Find Us On Social Media :

Kisah Warga Negara Belanda yang Menjadi Jugun Ianfu Bagi Tentara Jepang di Indonesia

By Intisari Online, Minggu, 22 April 2018 | 11:15 WIB

Siang harinya kami memperoleh nasi goreng porsi penuh. Itulah pertama kalinya kami memperoleh makanan layak sejak diinternir. Tetapi karena dicekam rasa takut, kami tidak berselera. Sepasang pembantu pria dan wanita memperkenalkan diri. Katanya, mereka akan melakukan berbagai pekerjaan rumah tangga bagi kami; memasak, mencuci pakaian, dan membersihkan rumah. Mereka memandang penuh pengertian dan maaf. Ya, mereka juga tahu apa yang kami takutkan. Malam itu aku tak bisa tidur, demikian pula gadis-gadis yang lain. Akhirnya, kami semua berbaring di ranjang besar, saling berdekapan untuk mencari penghiburan dalam doa.

Hari berikurnya datanglah beberapa perwira tinggi Jepang. Kami semua dipanggil ke kamar duduk. Komunikasi dengan orang-orang Jepang selalu sulit. Tentara yang terdidik atau berposisi tinggi, kebanyakan berbicara bahasa Inggris sedikit-sedikit. Beberapa di antaranya telah cukup mengerti bahasa setempat, hingga kami mengerti sedikit. Mereka memberi tahu, kami dibawa ke tempat itu untuk kenikmatan seksual perwira Jepang. Dengan kata lain, kami berada di sebuah bordil Jepang!

Percobaan melarikan diri hanya sia-sia belaka karena rumah ini dijaga ketat. Di rumah itu kami diharuskan memenuhi satu tujuan, yakni melayani nafsu seks orang Jepang. Jadi, kami dipaksa menjadi budak prostitusi.

Seluruh tubuhku menggigil ketakutan. Ini berlawanan dengan hak-hak asasi manusia! Melanggar Konvensi Jenewa. Kami lebih baik mati daripada jadi budak seks. Orang-orang Jepang itu hanya tertawa-tawa. Mereka mengatakan, telah menguasai kami. Jadi, mereka dapat berbuat semaunya.

Hari berikutnya kami melihat rumah itu ditata sebagai kamar tamu. Di situlah tentara Jepang mengobrol dan bermain kartu dengan gadis pilihan mereka. Kami diperintahkan membuat foto untuk kemudian dipasang pada papan di kamar tamu. Lalu datanglah kiriman bunga. Setiap gadis memperoleh jambangan bunga di kamar masing-masing.

Sementara rumah ini telah berubah menjadi sebuah bordil, di kamar mandi terdapat barang-barang aneh.
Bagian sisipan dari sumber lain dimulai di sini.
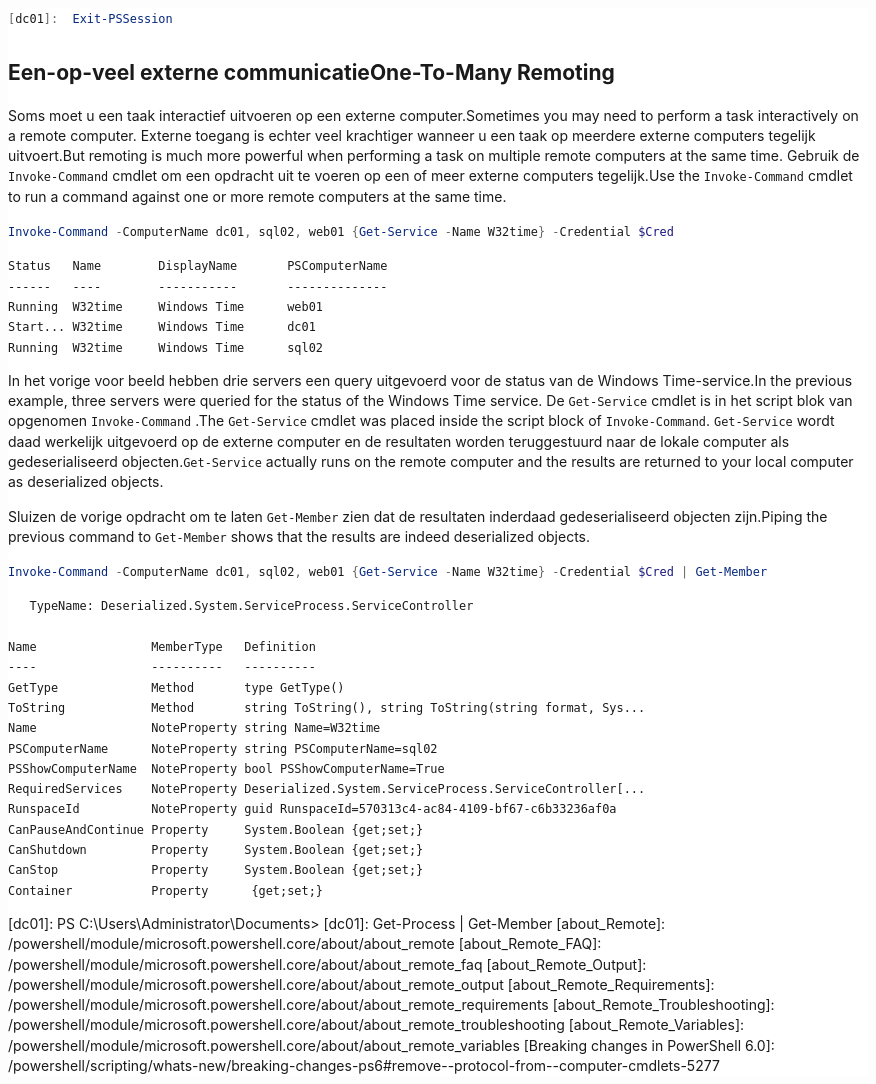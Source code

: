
 ```powershell
[dc01]:  Exit-PSSession
```

## <a name="one-to-many-remoting"></a><span data-ttu-id="b3e6e-129">Een-op-veel externe communicatie</span><span class="sxs-lookup"><span data-stu-id="b3e6e-129">One-To-Many Remoting</span></span>

<span data-ttu-id="b3e6e-130">Soms moet u een taak interactief uitvoeren op een externe computer.</span><span class="sxs-lookup"><span data-stu-id="b3e6e-130">Sometimes you may need to perform a task interactively on a remote computer.</span></span> <span data-ttu-id="b3e6e-131">Externe toegang is echter veel krachtiger wanneer u een taak op meerdere externe computers tegelijk uitvoert.</span><span class="sxs-lookup"><span data-stu-id="b3e6e-131">But remoting is much more powerful when performing a task on multiple remote computers at the same time.</span></span> <span data-ttu-id="b3e6e-132">Gebruik de `Invoke-Command` cmdlet om een opdracht uit te voeren op een of meer externe computers tegelijk.</span><span class="sxs-lookup"><span data-stu-id="b3e6e-132">Use the `Invoke-Command` cmdlet to run a command against one or more remote computers at the same time.</span></span>

```powershell
Invoke-Command -ComputerName dc01, sql02, web01 {Get-Service -Name W32time} -Credential $Cred
```

```Output
Status   Name        DisplayName       PSComputerName
------   ----        -----------       --------------
Running  W32time     Windows Time      web01
Start... W32time     Windows Time      dc01
Running  W32time     Windows Time      sql02
```

<span data-ttu-id="b3e6e-133">In het vorige voor beeld hebben drie servers een query uitgevoerd voor de status van de Windows Time-service.</span><span class="sxs-lookup"><span data-stu-id="b3e6e-133">In the previous example, three servers were queried for the status of the Windows Time service.</span></span> <span data-ttu-id="b3e6e-134">De `Get-Service` cmdlet is in het script blok van opgenomen `Invoke-Command` .</span><span class="sxs-lookup"><span data-stu-id="b3e6e-134">The `Get-Service` cmdlet was placed inside the script block of `Invoke-Command`.</span></span> <span data-ttu-id="b3e6e-135">`Get-Service` wordt daad werkelijk uitgevoerd op de externe computer en de resultaten worden teruggestuurd naar de lokale computer als gedeserialiseerd objecten.</span><span class="sxs-lookup"><span data-stu-id="b3e6e-135">`Get-Service` actually runs on the remote computer and the results are returned to your local computer as deserialized objects.</span></span>

<span data-ttu-id="b3e6e-136">Sluizen de vorige opdracht om te laten `Get-Member` zien dat de resultaten inderdaad gedeserialiseerd objecten zijn.</span><span class="sxs-lookup"><span data-stu-id="b3e6e-136">Piping the previous command to `Get-Member` shows that the results are indeed deserialized objects.</span></span>

```powershell
Invoke-Command -ComputerName dc01, sql02, web01 {Get-Service -Name W32time} -Credential $Cred | Get-Member
```

```Output
   TypeName: Deserialized.System.ServiceProcess.ServiceController

Name                MemberType   Definition
----                ----------   ----------
GetType             Method       type GetType()
ToString            Method       string ToString(), string ToString(string format, Sys...
Name                NoteProperty string Name=W32time
PSComputerName      NoteProperty string PSComputerName=sql02
PSShowComputerName  NoteProperty bool PSShowComputerName=True
RequiredServices    NoteProperty Deserialized.System.ServiceProcess.ServiceController[...
RunspaceId          NoteProperty guid RunspaceId=570313c4-ac84-4109-bf67-c6b33236af0a
CanPauseAndContinue Property     System.Boolean {get;set;}
CanShutdown         Property     System.Boolean {get;set;}
CanStop             Property     System.Boolean {get;set;}
Container           Property      {get;set;}
```

[dc01]: PS C:\Users\Administrator\Documents>
[dc01]:  Get-Process | Get-Member
[about_Remote]: /powershell/module/microsoft.powershell.core/about/about_remote
[about_Remote_FAQ]: /powershell/module/microsoft.powershell.core/about/about_remote_faq
[about_Remote_Output]: /powershell/module/microsoft.powershell.core/about/about_remote_output
[about_Remote_Requirements]: /powershell/module/microsoft.powershell.core/about/about_remote_requirements
[about_Remote_Troubleshooting]: /powershell/module/microsoft.powershell.core/about/about_remote_troubleshooting
[about_Remote_Variables]: /powershell/module/microsoft.powershell.core/about/about_remote_variables
[Breaking changes in PowerShell 6.0]: /powershell/scripting/whats-new/breaking-changes-ps6#remove--protocol-from--computer-cmdlets-5277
Aku tak punya gambaran benda-benda apa itu. Atau untuk apa barang itu. Malam pembukaan tiba. Kami semua sangat takut. Belum pernah aku merasakan kecemasan yang begitu melumpuhkan. Kami semua masih perawan dan polos. Pada malam pembukaan itu, "harga" kami cukup tinggi sebab kami perawan.

Diancam pedang

Aku tak akan pernah melupakan kecemasan itu. Rasanya derita itu tetap bersamaku seumur hidupku - hingga hari ini. Aku tahu hanya doa yang dapat menolong kami.
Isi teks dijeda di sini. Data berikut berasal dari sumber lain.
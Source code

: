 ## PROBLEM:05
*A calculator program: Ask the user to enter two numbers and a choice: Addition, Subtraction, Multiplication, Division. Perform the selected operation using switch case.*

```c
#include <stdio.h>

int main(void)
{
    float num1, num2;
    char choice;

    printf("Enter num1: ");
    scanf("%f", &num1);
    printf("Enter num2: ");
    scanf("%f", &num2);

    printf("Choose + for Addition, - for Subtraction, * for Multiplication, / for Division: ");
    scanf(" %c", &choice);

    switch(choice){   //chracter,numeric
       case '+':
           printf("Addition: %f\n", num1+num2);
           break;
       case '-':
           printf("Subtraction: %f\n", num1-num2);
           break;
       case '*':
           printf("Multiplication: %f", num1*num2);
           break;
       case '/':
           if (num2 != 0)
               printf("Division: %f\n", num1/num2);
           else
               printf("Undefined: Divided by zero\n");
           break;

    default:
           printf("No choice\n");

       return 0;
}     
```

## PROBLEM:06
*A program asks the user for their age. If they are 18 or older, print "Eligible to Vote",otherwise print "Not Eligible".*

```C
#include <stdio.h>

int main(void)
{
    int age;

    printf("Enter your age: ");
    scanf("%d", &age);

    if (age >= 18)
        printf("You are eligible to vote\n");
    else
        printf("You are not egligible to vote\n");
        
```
Yang jelas, hari demi hari semakin banyak anggota militer Jepang mendatangi rumah itu. Mereka berbicara berisik dan tertawa. Sepatu bot berderapan di lantai. Kami diperintahkan masuk ke kamar masing-masing. Tapi kami menolak. Kami berdekapan dan saling melindungi. Seluruh tubuhku telah habis dirajam ketakutan.Juga setelah 50 tahun, aku masih menghayati perasaan kecemasan total yang mengaliri tubuhku. (Pada saat-saat yang aneh perasaan itu membanjiriku. Kerap bila aku sedang menonton TV, atau melihat film perang lama, aku menjadi terbangun dengan mimpi buruk. Masih terasakan juga bila terbaring di ranjang di malam hari. Tetapi yang terburuk, setiap kali kecemasan kembali menyergap bila suamiku tidur bersamaku. Aku tidak pernah dapat menikmati hubungan badan!)
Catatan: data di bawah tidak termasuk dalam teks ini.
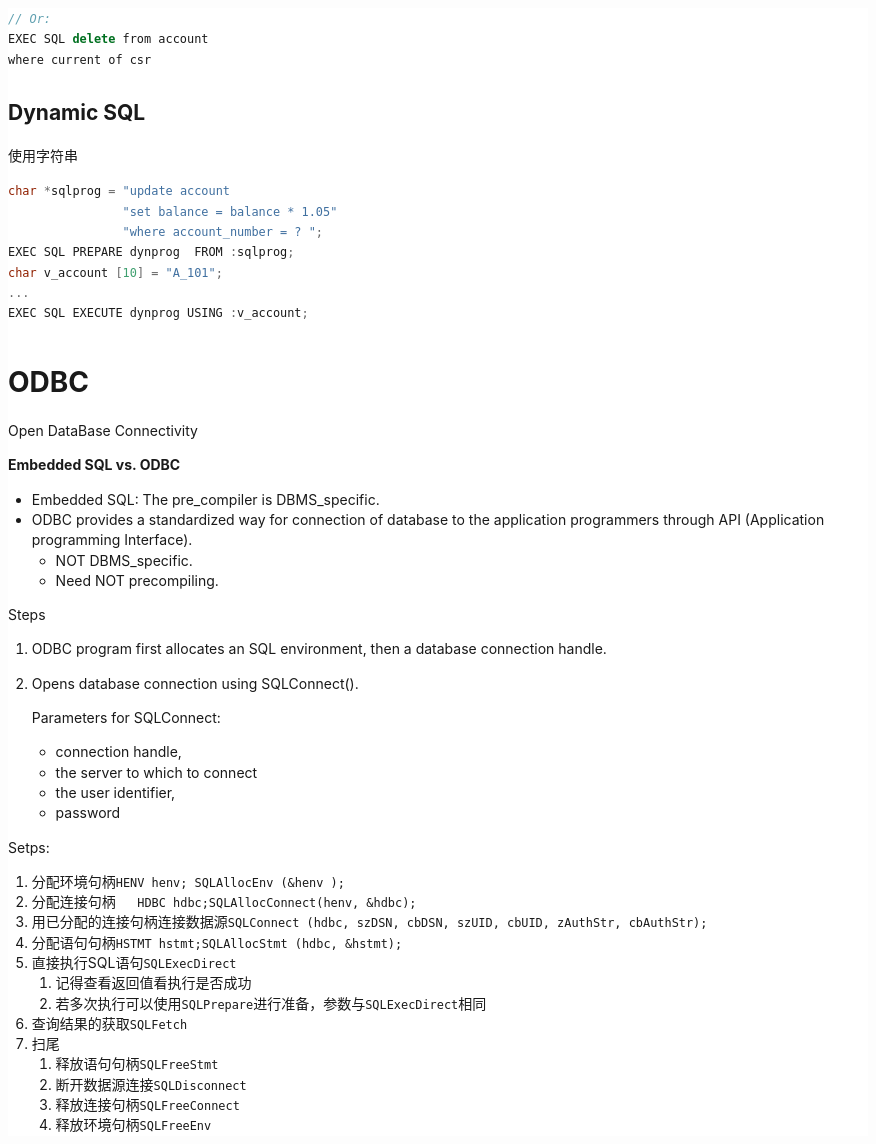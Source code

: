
 ```cpp
// Or:
EXEC SQL delete from account
where current of csr 
```

## Dynamic SQL

使用字符串

```cpp
char *sqlprog = "update account
    			"set balance = balance * 1.05"
                "where account_number = ? ";
EXEC SQL PREPARE dynprog  FROM :sqlprog;
char v_account [10] = "A_101";
...
EXEC SQL EXECUTE dynprog USING :v_account;


```

# ODBC

Open DataBase Connectivity

**Embedded SQL vs. ODBC**

* Embedded SQL: The pre_compiler is DBMS_specific.
* ODBC provides a standardized way for connection of database to the application programmers through API (Application programming Interface).
    * NOT DBMS_specific.
    * Need NOT precompiling.



Steps

1. ODBC program first allocates an SQL environment, then a database connection handle.

2. Opens database connection using SQLConnect().

    Parameters for SQLConnect:

    * connection handle,
    * the server to which to connect
    * the user identifier,
    * password

Setps:

1. 分配环境句柄`HENV henv; SQLAllocEnv (&henv );`
2. 分配连接句柄`   HDBC hdbc;SQLAllocConnect(henv, &hdbc);`
3. 用已分配的连接句柄连接数据源`SQLConnect (hdbc, szDSN, cbDSN, szUID, cbUID, zAuthStr, cbAuthStr);`
4. 分配语句句柄`HSTMT hstmt;SQLAllocStmt (hdbc, &hstmt);`
5. 直接执行SQL语句`SQLExecDirect`
    1. 记得查看返回值看执行是否成功
    2. 若多次执行可以使用`SQLPrepare`进行准备，参数与`SQLExecDirect`相同
6.  查询结果的获取`SQLFetch`
7. 扫尾
    1. 释放语句句柄`SQLFreeStmt`
    2. 断开数据源连接`SQLDisconnect`
    3. 释放连接句柄`SQLFreeConnect`
    4. 释放环境句柄`SQLFreeEnv`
Tibalah saat yang paling mengerikan. Satu per satu gadis-gadis itu diseret ke kamar tidur masing-masing. Sambil menangis dan meronta-ronta, mereka memohon, berteriak, menendang-nendang, dan melawan sekuat tenaga. Demikian hal itu berlangsung terus, hingga akhirnya mereka dengan paksaan dimasukkan ke dalam kamarnya.

Setelah beberapa saat bersembunyi di bawah meja kamar makan, aku sempat mendengar tangisan dari kamar-kamar tidur itu. Aku dapat merasakan jantungku berdegup kencang karena cemas. Salib kayu yang kuselipkan di sela ikat pinggang kugenggam erat-erat. Akhirnya, aku ditemukan dan diseret dari bawah meja.

Di hadapanku berdiri seorang Jepang besar gemuk dan botak. la memandangku sambil menyeringai. Aku menendang tulang betisnya. la tetap berdiri tertawa-tawa saja. Aku terus melawan, menendang, dan berteriak protes. Tetapi sia-sia belaka. Aku memekik "Niet doen, niet doen", kemudian dalam bahasa Melayu "Jangan, jangan". la menyeretku ke kamar. Setiba di kamar tidur, ia menutup pintu. Aku lari ke pojok kamar. Dalam bahasa campuran Inggris dengan Melayu aku mencoba menjelaskan, kalau aku berada di situ bukan atas kehendakku. Dia tidak berhak untuk melakukan hal itu terhadap diriku.